(Your instructions) Please output each entry in the material beneath exactly as shown.

>>>

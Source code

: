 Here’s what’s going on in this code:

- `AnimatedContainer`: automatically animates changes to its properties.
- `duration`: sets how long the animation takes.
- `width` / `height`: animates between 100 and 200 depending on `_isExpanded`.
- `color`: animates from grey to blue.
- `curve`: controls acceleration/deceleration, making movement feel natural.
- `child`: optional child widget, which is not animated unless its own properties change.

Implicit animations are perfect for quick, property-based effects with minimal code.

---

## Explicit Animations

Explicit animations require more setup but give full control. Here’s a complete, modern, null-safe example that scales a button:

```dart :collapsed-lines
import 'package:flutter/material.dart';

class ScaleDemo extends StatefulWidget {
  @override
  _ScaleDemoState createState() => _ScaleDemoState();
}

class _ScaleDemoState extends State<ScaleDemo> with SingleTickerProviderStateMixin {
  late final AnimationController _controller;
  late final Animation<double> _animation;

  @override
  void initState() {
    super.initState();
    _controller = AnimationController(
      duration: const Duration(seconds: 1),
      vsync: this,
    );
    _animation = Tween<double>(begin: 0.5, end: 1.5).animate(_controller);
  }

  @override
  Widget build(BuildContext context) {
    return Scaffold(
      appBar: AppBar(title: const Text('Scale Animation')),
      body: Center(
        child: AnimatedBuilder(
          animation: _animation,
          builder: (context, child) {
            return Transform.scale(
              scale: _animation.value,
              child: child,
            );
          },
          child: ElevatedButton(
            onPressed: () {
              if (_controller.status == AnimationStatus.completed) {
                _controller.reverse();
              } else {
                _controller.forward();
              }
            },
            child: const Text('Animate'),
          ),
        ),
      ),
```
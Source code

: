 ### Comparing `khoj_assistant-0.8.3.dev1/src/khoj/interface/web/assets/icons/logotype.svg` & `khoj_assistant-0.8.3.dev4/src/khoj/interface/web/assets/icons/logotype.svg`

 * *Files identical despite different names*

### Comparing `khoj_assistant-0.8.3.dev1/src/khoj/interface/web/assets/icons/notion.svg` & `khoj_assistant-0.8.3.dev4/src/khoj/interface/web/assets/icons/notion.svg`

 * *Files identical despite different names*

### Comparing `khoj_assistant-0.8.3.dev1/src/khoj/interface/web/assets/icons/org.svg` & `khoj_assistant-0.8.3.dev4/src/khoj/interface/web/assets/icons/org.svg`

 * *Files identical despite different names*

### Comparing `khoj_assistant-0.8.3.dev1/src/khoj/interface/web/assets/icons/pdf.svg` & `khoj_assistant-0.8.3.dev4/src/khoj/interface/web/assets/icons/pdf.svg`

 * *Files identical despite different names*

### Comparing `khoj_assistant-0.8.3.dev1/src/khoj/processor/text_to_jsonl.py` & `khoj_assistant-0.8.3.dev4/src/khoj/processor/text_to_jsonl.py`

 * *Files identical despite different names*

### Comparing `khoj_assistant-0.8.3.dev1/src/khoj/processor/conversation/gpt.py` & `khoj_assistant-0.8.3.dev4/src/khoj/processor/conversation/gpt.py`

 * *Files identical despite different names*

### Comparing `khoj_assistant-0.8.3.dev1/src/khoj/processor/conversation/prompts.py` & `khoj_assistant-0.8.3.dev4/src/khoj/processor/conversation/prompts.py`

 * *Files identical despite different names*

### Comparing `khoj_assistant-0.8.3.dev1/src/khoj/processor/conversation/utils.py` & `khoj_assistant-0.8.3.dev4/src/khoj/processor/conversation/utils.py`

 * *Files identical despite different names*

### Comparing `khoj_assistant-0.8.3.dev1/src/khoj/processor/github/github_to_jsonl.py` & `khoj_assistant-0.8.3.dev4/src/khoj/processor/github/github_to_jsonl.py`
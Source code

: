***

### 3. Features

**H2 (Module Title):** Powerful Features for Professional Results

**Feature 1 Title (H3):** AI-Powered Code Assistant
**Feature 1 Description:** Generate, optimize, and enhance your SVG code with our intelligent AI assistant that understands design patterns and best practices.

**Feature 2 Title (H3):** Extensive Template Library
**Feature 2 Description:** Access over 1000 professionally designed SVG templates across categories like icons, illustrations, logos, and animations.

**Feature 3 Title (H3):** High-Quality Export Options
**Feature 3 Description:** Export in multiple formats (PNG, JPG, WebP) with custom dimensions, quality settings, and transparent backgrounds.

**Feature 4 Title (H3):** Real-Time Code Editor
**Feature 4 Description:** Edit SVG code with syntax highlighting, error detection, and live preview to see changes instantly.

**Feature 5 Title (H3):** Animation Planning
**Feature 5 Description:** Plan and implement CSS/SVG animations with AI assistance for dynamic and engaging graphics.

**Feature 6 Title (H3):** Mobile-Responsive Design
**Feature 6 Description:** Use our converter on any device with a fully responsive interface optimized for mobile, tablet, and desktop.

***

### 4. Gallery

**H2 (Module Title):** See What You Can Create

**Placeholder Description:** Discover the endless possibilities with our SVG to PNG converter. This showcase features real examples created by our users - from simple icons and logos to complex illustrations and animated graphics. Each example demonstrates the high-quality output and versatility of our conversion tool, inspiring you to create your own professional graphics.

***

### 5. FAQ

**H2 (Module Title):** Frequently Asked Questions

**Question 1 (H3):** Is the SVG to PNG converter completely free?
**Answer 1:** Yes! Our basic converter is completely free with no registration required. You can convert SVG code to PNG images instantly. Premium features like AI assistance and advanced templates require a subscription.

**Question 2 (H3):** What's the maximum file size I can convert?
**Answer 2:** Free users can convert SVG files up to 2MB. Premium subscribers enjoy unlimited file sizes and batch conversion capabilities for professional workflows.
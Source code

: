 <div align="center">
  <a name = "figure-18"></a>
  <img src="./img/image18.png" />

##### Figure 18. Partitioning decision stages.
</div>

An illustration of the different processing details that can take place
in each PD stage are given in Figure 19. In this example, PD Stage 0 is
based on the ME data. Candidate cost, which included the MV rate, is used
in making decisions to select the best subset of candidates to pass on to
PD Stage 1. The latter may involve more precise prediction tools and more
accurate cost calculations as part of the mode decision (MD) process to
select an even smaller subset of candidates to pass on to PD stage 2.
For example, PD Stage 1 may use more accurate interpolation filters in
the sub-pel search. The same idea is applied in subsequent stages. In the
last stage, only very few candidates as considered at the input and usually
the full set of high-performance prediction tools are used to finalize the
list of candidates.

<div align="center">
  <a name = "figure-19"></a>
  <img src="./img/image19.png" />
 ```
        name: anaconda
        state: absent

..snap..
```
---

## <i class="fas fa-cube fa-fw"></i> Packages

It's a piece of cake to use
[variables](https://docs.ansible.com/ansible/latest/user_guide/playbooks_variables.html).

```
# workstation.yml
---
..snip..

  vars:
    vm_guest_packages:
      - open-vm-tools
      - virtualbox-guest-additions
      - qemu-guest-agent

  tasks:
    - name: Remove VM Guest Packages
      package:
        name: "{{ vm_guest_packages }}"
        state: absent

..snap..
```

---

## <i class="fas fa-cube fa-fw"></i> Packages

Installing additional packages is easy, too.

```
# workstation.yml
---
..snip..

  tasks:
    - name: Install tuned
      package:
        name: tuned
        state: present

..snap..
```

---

<<<

(Your response)
Source code

: Here’s what’s going on in this code:

- `AnimatedContainer`: automatically animates changes to its properties.
- `duration`: sets how long the animation takes.
- `width` / `height`: animates between 100 and 200 depending on `_isExpanded`.
- `color`: animates from grey to blue.
- `curve`: controls acceleration/deceleration, making movement feel natural.
- `child`: optional child widget, which is not animated unless its own properties change.

Implicit animations are perfect for quick, property-based effects with minimal code.

---

## Explicit Animations

Explicit animations require more setup but give full control. Here’s a complete, modern, null-safe example that scales a button:

```dart :collapsed-lines
import 'package:flutter/material.dart';

class ScaleDemo extends StatefulWidget {
  @override
  _ScaleDemoState createState() => _ScaleDemoState();
}

class _ScaleDemoState extends State<ScaleDemo> with SingleTickerProviderStateMixin {
  late final AnimationController _controller;
  late final Animation<double> _animation;

  @override
  void initState() {
    super.initState();
    _controller = AnimationController(
      duration: const Duration(seconds: 1),
      vsync: this,
    );
    _animation = Tween<double>(begin: 0.5, end: 1.5).animate(_controller);
  }

  @override
  Widget build(BuildContext context) {
    return Scaffold(
      appBar: AppBar(title: const Text('Scale Animation')),
      body: Center(
        child: AnimatedBuilder(
          animation: _animation,
          builder: (context, child) {
            return Transform.scale(
              scale: _animation.value,
              child: child,
            );
          },
          child: ElevatedButton(
            onPressed: () {
              if (_controller.status == AnimationStatus.completed) {
                _controller.reverse();
              } else {
                _controller.forward();
              }
            },
            child: const Text('Animate'),
          ),
        ),
      ),
```
Source code

: ### Comparing `khoj_assistant-0.8.3.dev1/src/khoj/interface/web/assets/icons/logotype.svg` & `khoj_assistant-0.8.3.dev4/src/khoj/interface/web/assets/icons/logotype.svg`

 * *Files identical despite different names*

### Comparing `khoj_assistant-0.8.3.dev1/src/khoj/interface/web/assets/icons/notion.svg` & `khoj_assistant-0.8.3.dev4/src/khoj/interface/web/assets/icons/notion.svg`

 * *Files identical despite different names*

### Comparing `khoj_assistant-0.8.3.dev1/src/khoj/interface/web/assets/icons/org.svg` & `khoj_assistant-0.8.3.dev4/src/khoj/interface/web/assets/icons/org.svg`

 * *Files identical despite different names*

### Comparing `khoj_assistant-0.8.3.dev1/src/khoj/interface/web/assets/icons/pdf.svg` & `khoj_assistant-0.8.3.dev4/src/khoj/interface/web/assets/icons/pdf.svg`

 * *Files identical despite different names*

### Comparing `khoj_assistant-0.8.3.dev1/src/khoj/processor/text_to_jsonl.py` & `khoj_assistant-0.8.3.dev4/src/khoj/processor/text_to_jsonl.py`

 * *Files identical despite different names*

### Comparing `khoj_assistant-0.8.3.dev1/src/khoj/processor/conversation/gpt.py` & `khoj_assistant-0.8.3.dev4/src/khoj/processor/conversation/gpt.py`

 * *Files identical despite different names*

### Comparing `khoj_assistant-0.8.3.dev1/src/khoj/processor/conversation/prompts.py` & `khoj_assistant-0.8.3.dev4/src/khoj/processor/conversation/prompts.py`

 * *Files identical despite different names*

### Comparing `khoj_assistant-0.8.3.dev1/src/khoj/processor/conversation/utils.py` & `khoj_assistant-0.8.3.dev4/src/khoj/processor/conversation/utils.py`

 * *Files identical despite different names*

### Comparing `khoj_assistant-0.8.3.dev1/src/khoj/processor/github/github_to_jsonl.py` & `khoj_assistant-0.8.3.dev4/src/khoj/processor/github/github_to_jsonl.py`
Source code

:***

### 3. Features

**H2 (Module Title):** Powerful Features for Professional Results

**Feature 1 Title (H3):** AI-Powered Code Assistant
**Feature 1 Description:** Generate, optimize, and enhance your SVG code with our intelligent AI assistant that understands design patterns and best practices.

**Feature 2 Title (H3):** Extensive Template Library
**Feature 2 Description:** Access over 1000 professionally designed SVG templates across categories like icons, illustrations, logos, and animations.

**Feature 3 Title (H3):** High-Quality Export Options
**Feature 3 Description:** Export in multiple formats (PNG, JPG, WebP) with custom dimensions, quality settings, and transparent backgrounds.

**Feature 4 Title (H3):** Real-Time Code Editor
**Feature 4 Description:** Edit SVG code with syntax highlighting, error detection, and live preview to see changes instantly.

**Feature 5 Title (H3):** Animation Planning
**Feature 5 Description:** Plan and implement CSS/SVG animations with AI assistance for dynamic and engaging graphics.

**Feature 6 Title (H3):** Mobile-Responsive Design
**Feature 6 Description:** Use our converter on any device with a fully responsive interface optimized for mobile, tablet, and desktop.

***

### 4. Gallery

**H2 (Module Title):** See What You Can Create

**Placeholder Description:** Discover the endless possibilities with our SVG to PNG converter. This showcase features real examples created by our users - from simple icons and logos to complex illustrations and animated graphics. Each example demonstrates the high-quality output and versatility of our conversion tool, inspiring you to create your own professional graphics.

***

### 5. FAQ

**H2 (Module Title):** Frequently Asked Questions

**Question 1 (H3):** Is the SVG to PNG converter completely free?
**Answer 1:** Yes! Our basic converter is completely free with no registration required. You can convert SVG code to PNG images instantly. Premium features like AI assistance and advanced templates require a subscription.

**Question 2 (H3):** What's the maximum file size I can convert?
**Answer 2:** Free users can convert SVG files up to 2MB. Premium subscribers enjoy unlimited file sizes and batch conversion capabilities for professional workflows.
Source code

: <div align="center">
  <a name = "figure-18"></a>
  <img src="./img/image18.png" />

##### Figure 18. Partitioning decision stages.
</div>

An illustration of the different processing details that can take place
in each PD stage are given in Figure 19. In this example, PD Stage 0 is
based on the ME data. Candidate cost, which included the MV rate, is used
in making decisions to select the best subset of candidates to pass on to
PD Stage 1. The latter may involve more precise prediction tools and more
accurate cost calculations as part of the mode decision (MD) process to
select an even smaller subset of candidates to pass on to PD stage 2.
For example, PD Stage 1 may use more accurate interpolation filters in
the sub-pel search. The same idea is applied in subsequent stages. In the
last stage, only very few candidates as considered at the input and usually
the full set of high-performance prediction tools are used to finalize the
list of candidates.

<div align="center">
  <a name = "figure-19"></a>
  <img src="./img/image19.png" />
 ```
        name: anaconda
        state: absent

..snap..
```
---

## <i class="fas fa-cube fa-fw"></i> Packages

It's a piece of cake to use
[variables](https://docs.ansible.com/ansible/latest/user_guide/playbooks_variables.html).

```
# workstation.yml
---
..snip..

  vars:
    vm_guest_packages:
      - open-vm-tools
      - virtualbox-guest-additions
      - qemu-guest-agent

  tasks:
    - name: Remove VM Guest Packages
      package:
        name: "{{ vm_guest_packages }}"
        state: absent

..snap..
```

---

## <i class="fas fa-cube fa-fw"></i> Packages

Installing additional packages is easy, too.

```
# workstation.yml
---
..snip..

  tasks:
    - name: Install tuned
      package:
        name: tuned
        state: present

..snap..
```

---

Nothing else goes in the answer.